> _Work to be completed_
Comb through the entries for "shall" and pull out each line that holds it.

[Stored data entries]
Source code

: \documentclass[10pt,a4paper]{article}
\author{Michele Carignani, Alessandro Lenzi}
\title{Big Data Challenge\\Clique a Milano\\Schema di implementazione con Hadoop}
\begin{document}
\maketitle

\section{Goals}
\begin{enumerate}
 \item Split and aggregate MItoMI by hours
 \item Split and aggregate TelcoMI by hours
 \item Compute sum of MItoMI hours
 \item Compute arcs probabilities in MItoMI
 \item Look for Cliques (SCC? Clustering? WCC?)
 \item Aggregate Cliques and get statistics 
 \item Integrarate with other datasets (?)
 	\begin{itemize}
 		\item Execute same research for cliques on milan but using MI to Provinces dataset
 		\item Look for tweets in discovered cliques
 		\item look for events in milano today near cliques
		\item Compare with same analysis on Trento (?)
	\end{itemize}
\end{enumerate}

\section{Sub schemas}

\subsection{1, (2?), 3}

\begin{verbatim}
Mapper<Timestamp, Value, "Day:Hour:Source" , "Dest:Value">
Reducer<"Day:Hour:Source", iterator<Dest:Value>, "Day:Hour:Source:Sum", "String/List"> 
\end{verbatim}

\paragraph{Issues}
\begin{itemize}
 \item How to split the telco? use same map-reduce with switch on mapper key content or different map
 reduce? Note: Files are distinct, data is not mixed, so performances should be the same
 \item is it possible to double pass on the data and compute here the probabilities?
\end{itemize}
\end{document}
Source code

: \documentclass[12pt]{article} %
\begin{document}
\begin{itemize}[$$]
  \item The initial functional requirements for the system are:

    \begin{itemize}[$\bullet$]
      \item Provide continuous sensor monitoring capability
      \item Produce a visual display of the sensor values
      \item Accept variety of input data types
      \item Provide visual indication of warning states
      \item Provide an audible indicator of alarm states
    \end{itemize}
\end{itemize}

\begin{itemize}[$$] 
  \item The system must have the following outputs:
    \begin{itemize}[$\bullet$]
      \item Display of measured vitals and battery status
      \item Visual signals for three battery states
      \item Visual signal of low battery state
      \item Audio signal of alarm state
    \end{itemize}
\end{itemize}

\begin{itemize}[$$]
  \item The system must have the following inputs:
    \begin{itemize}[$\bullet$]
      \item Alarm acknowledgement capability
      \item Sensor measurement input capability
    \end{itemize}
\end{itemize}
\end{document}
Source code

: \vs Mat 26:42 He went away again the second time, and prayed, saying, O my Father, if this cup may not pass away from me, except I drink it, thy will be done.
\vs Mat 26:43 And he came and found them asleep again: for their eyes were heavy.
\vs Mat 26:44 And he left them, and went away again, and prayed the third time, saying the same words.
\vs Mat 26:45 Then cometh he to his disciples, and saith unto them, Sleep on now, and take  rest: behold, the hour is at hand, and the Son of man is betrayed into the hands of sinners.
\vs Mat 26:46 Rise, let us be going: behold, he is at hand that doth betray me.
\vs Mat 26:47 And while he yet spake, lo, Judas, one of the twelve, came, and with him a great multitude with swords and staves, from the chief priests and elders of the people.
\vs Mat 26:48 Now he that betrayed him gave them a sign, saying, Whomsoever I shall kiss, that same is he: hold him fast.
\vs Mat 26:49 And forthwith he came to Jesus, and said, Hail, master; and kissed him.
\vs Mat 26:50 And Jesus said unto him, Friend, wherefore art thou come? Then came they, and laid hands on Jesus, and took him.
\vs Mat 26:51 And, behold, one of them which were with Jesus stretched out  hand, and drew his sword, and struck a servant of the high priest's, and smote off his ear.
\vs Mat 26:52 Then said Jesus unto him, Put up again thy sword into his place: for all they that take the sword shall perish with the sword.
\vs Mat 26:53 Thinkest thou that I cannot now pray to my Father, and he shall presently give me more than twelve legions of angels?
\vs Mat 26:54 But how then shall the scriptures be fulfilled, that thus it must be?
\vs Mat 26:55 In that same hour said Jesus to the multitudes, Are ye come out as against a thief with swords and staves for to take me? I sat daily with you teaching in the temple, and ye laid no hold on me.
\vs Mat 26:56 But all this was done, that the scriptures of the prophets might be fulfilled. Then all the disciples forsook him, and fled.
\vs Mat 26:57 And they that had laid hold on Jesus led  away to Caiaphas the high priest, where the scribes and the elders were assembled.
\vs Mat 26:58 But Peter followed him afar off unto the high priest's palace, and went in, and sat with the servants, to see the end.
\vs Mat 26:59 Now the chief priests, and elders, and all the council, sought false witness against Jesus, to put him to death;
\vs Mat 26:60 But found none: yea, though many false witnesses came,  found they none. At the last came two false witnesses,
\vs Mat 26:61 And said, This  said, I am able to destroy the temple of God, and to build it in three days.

> _Reply to the exercise_
\vs Mat 26:48 Now he that betrayed him gave them a sign, saying, Whomsoever I shall kiss, that same is he: hold him fast.
\vs Mat 26:52 Then said Jesus unto him, Put up again thy sword into his place: for all they that take the sword shall perish with the sword.
\vs Mat 26:53 Thinkest thou that I cannot now pray to my Father, and he shall presently give me more than twelve legions of angels?
\vs Mat 26:54 But how then shall the scriptures be fulfilled, that thus it must be?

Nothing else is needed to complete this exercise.